Au-delà, de la fonction, du statut social, ce qu’il reste d’un leader c’est la place qu’il accorde à l’autre
Touché par la détresse pesante de cette femme de ménage qui serait prête à tout pour aider sa famille, mais dont l’altruisme est à la mesure de son impuissance à trouver une solution, je contacte Pierre-François, moins comme directeur du CHUV que comme chirurgien orthopédiste. C’est un des téléphones qui restera parmi les plus marquants de ma relation avec Pierre-François. Que savait-t-il de cet homme, rien ! …tout comme moi. … et pourtant, touché par la détresse humaine provoquée par ce handicap, il écouta et spontanément, il fit de ce cas, son cas. Quelques jours plus tard, il me demanda des informations médicales pour travailler sur une solution, impliqua le fonds humanitaire du CHUV. Un miracle pour cet homme qui n’était jamais sorti de son pays, qui se voyait offrir une prise en charge et la remise d’une prothèse adaptée par des personnes dont il n’avait jamais entendu parler. Un miracle rendu possible par un autre homme, Pierre-François qui avait fait preuve d’une humanité hors norme, fidèle à sa vocation de médecin : se mettre au service des autres.
Une chaine de solidarité allait répondre aux nombreux défis qui se préenteraient. Incapable de se déplacer par lui-même ou de s’offrir un vol, il a été pris en charge par des transitaires, accueilli par sa famille durant la période de prise en charge. Ses compatriotes se chargèrent de la traduction lors des examens médicaux, et des transferts entre l’hôpital et son lieu d’hébergement. Un mois plus tard, il se voyait remettre une prothèse toute neuve.

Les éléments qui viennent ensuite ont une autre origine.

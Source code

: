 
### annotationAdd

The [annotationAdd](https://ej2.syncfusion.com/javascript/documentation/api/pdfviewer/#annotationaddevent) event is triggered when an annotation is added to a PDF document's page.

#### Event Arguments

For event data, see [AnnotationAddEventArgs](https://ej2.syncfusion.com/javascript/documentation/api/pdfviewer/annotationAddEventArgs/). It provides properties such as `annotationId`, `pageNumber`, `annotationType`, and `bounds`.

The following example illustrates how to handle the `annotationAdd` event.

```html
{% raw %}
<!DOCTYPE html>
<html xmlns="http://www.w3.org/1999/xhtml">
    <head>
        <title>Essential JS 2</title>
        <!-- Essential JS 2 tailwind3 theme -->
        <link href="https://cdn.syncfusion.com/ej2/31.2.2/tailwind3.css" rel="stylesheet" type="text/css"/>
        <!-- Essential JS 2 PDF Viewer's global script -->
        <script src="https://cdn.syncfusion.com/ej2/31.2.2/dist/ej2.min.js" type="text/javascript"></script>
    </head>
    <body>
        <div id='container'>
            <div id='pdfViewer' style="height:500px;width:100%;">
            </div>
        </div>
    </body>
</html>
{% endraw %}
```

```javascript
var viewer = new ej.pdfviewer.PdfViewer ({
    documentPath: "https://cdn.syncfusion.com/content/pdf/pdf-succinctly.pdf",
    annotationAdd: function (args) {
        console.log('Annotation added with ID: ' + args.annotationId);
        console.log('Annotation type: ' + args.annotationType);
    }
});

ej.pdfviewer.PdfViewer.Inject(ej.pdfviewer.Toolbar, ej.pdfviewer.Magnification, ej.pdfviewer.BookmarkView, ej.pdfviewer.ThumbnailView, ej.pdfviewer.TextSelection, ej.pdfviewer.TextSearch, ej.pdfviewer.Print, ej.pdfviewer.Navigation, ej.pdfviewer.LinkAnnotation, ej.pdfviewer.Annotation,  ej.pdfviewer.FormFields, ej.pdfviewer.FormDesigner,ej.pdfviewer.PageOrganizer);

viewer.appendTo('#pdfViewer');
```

Après les adaptations habituelles, l’apprentissage de sa manipulation et de sa maintenance, il quitta la Suisse et rentré, il ne tarda guère à trouver un travail.
La reconnaissance s’exprima plus par des regards que des merci réthoriques et quelques mois plus tard à la faveur d’un voyage au pays, sa famille, s’excusant de rien pouvoir nous offrir nous faisait parvenir deux paires de bas. Le mouton avait été tué, la laine filée, les bas tricotés. Trop chaud pour être vraiment portés, ils resteront le témoignage de reconnaissance de celui qui donne ce qu’il a de plus précieux, son temps exprimé dans un ouvrage dont le geste dépasse très largement la valeur pécunière.
C’est dans ces situations que l’homme se révèle dans sa grandeur. Bien au-delà de l’homme de science, du directeur de cette institution prestigieuse qu’est le CHUV, je retiendrai ce magnifique témoignage d’humanité de la part d’un médecin au service des autres. Cette capacité à s’intéresser au plus petit quand on navigue parmi les plus grands. Ce don gratuit et désintéressé qui était jusqu’alors, resté sous le boisseau.
Merci Pierre-François pour lui et pour tous les autres que tu as aidé, sans bruit, avec humilité et humanité.